Allocator: improve multi-threaded allocation performance

Both, the guarded and lockfree allocator, are keeping track of current and peak memory usage. Even the lockfree allocator used to use a global atomic variable for the memory usage. When multiple threads use the allocator at the same time, this variable is highly contended. This can result in significant slowdowns as presented in D16862. While specific cases could always be optimized by reducing the number of allocations, having this synchronization point in functions used by almost every part of Blender is not great. The solution is use thread-local memory counters which are only added together when the memory usage is actually requested.

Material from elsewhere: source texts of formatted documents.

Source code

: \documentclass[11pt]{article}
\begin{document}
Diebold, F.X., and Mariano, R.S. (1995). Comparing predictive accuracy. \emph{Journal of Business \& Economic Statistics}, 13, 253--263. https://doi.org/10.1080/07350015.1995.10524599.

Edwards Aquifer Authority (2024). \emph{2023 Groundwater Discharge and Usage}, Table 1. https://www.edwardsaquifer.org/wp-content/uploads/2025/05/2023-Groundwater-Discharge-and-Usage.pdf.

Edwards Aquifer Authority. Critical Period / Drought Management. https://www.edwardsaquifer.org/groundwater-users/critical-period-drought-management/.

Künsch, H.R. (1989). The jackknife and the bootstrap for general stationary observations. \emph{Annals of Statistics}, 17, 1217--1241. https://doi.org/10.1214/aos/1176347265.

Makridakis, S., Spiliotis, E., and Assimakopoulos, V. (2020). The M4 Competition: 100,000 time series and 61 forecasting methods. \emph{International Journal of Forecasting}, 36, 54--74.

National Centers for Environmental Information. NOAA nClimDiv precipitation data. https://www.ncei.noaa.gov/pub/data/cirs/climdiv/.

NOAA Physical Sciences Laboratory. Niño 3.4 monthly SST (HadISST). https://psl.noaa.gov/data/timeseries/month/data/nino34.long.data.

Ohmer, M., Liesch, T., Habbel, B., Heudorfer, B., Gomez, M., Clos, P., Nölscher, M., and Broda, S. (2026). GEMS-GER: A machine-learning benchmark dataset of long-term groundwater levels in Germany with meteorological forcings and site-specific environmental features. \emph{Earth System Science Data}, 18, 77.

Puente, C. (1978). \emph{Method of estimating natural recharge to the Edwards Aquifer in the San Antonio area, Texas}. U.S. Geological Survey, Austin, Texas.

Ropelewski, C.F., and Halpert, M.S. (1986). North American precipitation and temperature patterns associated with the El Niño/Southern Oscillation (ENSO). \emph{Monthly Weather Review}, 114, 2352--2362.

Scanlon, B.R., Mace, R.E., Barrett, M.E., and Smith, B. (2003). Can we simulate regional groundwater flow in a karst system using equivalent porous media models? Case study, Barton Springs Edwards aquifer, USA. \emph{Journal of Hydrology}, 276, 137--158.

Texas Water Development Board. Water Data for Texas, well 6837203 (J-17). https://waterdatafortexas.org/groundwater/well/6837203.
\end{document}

For more details see in-code comments and D16862. Differential Revision: https://developer.blender.org/D16862
Referenced by commit 862d08bb97, Fix: use-after-free when threadlocal is destructed after static variable
2023-01-04 14:55:21 +01:00 · 2023-01-04 14:55:21 +01:00 · 78f28b55d3 · 2023-02-14 10:29:32 +01:00
parent 14d7cd46ba
commit 78f28b55d3
7 changed files with 287 additions and 36 deletions
--- a/intern/guardedalloc/CMakeLists.txt
+++ b/intern/guardedalloc/CMakeLists.txt
@ -20,6 +20,7 @@ set(SRC
  ./intern/mallocn.c
  ./intern/mallocn_guarded_impl.c
  ./intern/mallocn_lockfree_impl.c
+  ./intern/memory_usage.cc

  MEM_guardedalloc.h
  ./intern/mallocn_inline.h
--- a/intern/guardedalloc/intern/leak_detector.cc
+++ b/intern/guardedalloc/intern/leak_detector.cc
@ -53,6 +53,9 @@ class MemLeakPrinter {

 void MEM_init_memleak_detection()
 {
+  /* Calling this ensures that the memory usage counters outlive the memory leak detection. */
+  memory_usage_init();
+
  /**
   * This variable is constructed when this function is first called. This should happen as soon as
   * possible when the program starts.
--- a/intern/guardedalloc/intern/mallocn_intern.h
+++ b/intern/guardedalloc/intern/mallocn_intern.h
@ -89,6 +89,14 @@ void aligned_free(void *ptr);
 extern bool leak_detector_has_run;
 extern char free_after_leak_detection_message[];

+void memory_usage_init(void);
+void memory_usage_block_alloc(size_t size);
+void memory_usage_block_free(size_t size);
+size_t memory_usage_block_num(void);
+size_t memory_usage_current(void);
+size_t memory_usage_peak(void);
+void memory_usage_peak_reset(void);
+
 /* Prototypes for counted allocator functions */
 size_t MEM_lockfree_allocN_len(const void *vmemh) ATTR_WARN_UNUSED_RESULT;
 void MEM_lockfree_freeN(void *vmemh);
--- a/intern/guardedalloc/intern/mallocn_lockfree_impl.c
+++ b/intern/guardedalloc/intern/mallocn_lockfree_impl.c
@ -30,8 +30,6 @@ typedef struct MemHeadAligned {
  size_t len;
 } MemHeadAligned;

-static unsigned int totblock = 0;
-static size_t mem_in_use = 0, peak_mem = 0;
 static bool malloc_debug_memset = false;

 static void (*error_callback)(const char *) = NULL;
@ -46,18 +44,6 @@ enum {
 #define MEMHEAD_IS_ALIGNED(memhead) ((memhead)->len & (size_t)MEMHEAD_ALIGN_FLAG)
 #define MEMHEAD_LEN(memhead) ((memhead)->len & ~((size_t)(MEMHEAD_ALIGN_FLAG)))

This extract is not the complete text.